La plupart des enfants adorent inventer des histoires, jouer avec les mots nouveaux. Et justement, lorsqu’on cherche à stimuler le langage oral chez son enfant, il faut s’intéresser à la qualité de son imaginaire et de son vocabulaire. Pourquoi ? Parce que, au-delà de la forme (correcte ou incorrecte) des mots, le langage oral structure la pensée. C’est aussi lui qui soutient les apprentissages scolaires et favorise l’intégration sociale auprès des pairs. Ainsi, construire des phrases, raconter une histoire ou enrichir son vocabulaire nécessitent un environnement stimulant et parfois, une prise en charge en orthophonie. Dans cet article, nous vous proposons une analyse des différents aspects du langage oral au sens large chez l’enfant. Vous découvrirez des stratégies concrètes pour dynamiser l’acquisition du récit et du lexique au quotidien, que votre enfant soit porteur de troubles spécifiques ou non, à travers des activités faciles à mettre en place.

Pourquoi stimuler le langage oral de votre enfant ?

Dès ses premiers mois, l’enfant entre dans ce qu’on appelle un « bain de langage ». Cette immersion dans les mots perçus, compris puis produits, structure peu à peu sa manière de penser et d’interagir avec le monde.

Pour la touche historique, c’est Lev Vygotski, psychologue russe et pionnier de la psychologie du développement, qui a souligné le rôle du langage dans l’intériorisation des connaissances.

« La pensée ne se réalise pas autrement que dans le mot. 

Le mot est son moyen matériel. » 

Autrement dit :  Apprendre à parler, c’est aussi apprendre à penser, à structurer sa réflexion.

Chaque mot appris est donc une nouvelle brique dans la construction de la pensée d’un enfant. Des difficultés de langage (retard de parole, troubles dys) doivent être un signal à prendre en compte, notamment pour adapter l’apprentissage du langage écrit.

Le langage oral soutient ainsi :

Jeu de langage oral

Rappel : les grandes étapes du développement du langage oral

Bien que chaque enfant évolue à son propre rythme, voici 4 jalons majeurs à connaître, en dehors d’un trouble dysphasique ou d’un TDAH. 

  1. Explosion lexicale : 18-24 mois 

Le vocabulaire s’accroît rapidement et les premières combinaisons de deux mots apparaissent, ce qui marque l’entrée dans la syntaxe

  1. Structuration des phrases : 3-4 ans 

L’ordre des mots se précise, les verbes se conjuguent, les pronoms personnels (je, tu, il/elle) sont mieux utilisés. C’est aussi l’âge des premières tentatives de récit, même si celles-ci restent centrées sur le vécu immédiat.
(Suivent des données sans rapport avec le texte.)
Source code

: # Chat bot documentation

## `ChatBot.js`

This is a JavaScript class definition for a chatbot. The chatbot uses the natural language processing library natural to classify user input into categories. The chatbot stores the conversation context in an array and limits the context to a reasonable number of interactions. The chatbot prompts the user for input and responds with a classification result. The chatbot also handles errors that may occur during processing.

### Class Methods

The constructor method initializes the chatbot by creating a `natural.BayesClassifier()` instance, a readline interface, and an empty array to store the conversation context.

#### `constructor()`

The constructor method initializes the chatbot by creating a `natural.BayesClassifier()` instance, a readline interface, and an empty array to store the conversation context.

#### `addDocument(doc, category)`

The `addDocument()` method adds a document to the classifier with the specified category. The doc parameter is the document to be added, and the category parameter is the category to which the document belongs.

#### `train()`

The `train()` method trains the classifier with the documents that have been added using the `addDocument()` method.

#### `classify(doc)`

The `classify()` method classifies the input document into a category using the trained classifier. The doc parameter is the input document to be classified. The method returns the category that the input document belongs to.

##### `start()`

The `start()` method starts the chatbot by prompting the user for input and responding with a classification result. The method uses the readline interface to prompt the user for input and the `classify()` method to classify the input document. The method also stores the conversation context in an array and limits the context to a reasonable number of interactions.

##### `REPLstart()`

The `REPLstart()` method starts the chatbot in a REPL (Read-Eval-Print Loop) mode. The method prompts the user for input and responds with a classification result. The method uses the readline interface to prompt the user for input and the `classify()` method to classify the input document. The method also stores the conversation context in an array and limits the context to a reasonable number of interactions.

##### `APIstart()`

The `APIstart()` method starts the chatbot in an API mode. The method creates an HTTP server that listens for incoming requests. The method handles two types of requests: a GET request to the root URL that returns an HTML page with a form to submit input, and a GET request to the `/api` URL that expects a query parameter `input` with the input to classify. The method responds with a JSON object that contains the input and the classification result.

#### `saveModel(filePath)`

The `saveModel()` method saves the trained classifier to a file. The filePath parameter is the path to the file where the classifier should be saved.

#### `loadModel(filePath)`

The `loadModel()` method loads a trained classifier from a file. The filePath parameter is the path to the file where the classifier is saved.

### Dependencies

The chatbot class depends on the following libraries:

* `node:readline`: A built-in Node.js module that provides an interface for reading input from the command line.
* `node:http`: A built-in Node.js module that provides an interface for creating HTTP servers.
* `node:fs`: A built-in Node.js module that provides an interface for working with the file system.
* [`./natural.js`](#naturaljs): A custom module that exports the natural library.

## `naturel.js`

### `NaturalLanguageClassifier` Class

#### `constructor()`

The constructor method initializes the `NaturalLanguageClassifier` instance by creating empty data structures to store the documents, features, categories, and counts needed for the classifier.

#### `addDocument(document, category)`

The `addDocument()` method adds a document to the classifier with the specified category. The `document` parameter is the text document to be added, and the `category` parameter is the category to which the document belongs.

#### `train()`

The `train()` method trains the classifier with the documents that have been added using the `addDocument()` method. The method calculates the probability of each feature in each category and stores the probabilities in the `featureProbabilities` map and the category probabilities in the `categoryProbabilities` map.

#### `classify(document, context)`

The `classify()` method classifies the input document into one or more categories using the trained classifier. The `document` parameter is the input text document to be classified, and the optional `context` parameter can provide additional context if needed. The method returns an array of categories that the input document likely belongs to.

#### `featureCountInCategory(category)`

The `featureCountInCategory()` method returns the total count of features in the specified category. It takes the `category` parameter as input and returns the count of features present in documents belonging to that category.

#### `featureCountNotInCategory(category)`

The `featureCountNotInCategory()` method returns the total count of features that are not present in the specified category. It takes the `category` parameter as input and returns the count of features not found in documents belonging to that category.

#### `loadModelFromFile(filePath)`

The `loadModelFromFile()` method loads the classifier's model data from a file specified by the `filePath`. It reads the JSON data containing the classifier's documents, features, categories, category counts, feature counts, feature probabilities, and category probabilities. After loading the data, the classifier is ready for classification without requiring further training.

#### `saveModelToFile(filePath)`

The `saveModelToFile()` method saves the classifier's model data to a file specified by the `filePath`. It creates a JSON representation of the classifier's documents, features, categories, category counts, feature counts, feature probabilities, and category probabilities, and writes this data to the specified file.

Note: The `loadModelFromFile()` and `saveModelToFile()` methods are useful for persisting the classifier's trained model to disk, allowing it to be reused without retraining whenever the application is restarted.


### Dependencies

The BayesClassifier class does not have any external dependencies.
  1. Construction logique du discours : 5-6 ans 

Entre 5 et 6 ans, l’enfant affine sa maîtrise du langage oral. Il organise ses discours de manière plus logique, enchaîne les idées avec des connecteurs (parce que, mais) et commence à raconter des histoires avec un début, un milieu et une fin. Le questionnement devient plus complexe et plus fréquent, signe d’une pensée en pleine structuration

  1. Compréhension fine des histoires : 7-8 ans

Là, le langage devient un véritable outil de réflexion. L’enfant enrichit son vocabulaire, notamment dans le registre abstrait, c’est-à-dire les émotions, le temps… Il développe sa capacité d’argumentation et montre une compréhension plus efficace des récits, y compris ceux qui comportent des inférences.

Bien sûr, chez un enfant en difficulté, ces étapes peuvent apparaître avec un décalage ou de manière incomplète. Parfois, c’est lorsqu’un diagnostic de dyslexie est posé qu’on réalise, a posteriori, que le langage oral était problématique dès la maternelle. 

Une vigilance particulière est donc de mise, car une prise en charge précoce va permettre de soutenir efficacement ces compétences et d’orchestrer une intervention orthophonique, le cas échéant.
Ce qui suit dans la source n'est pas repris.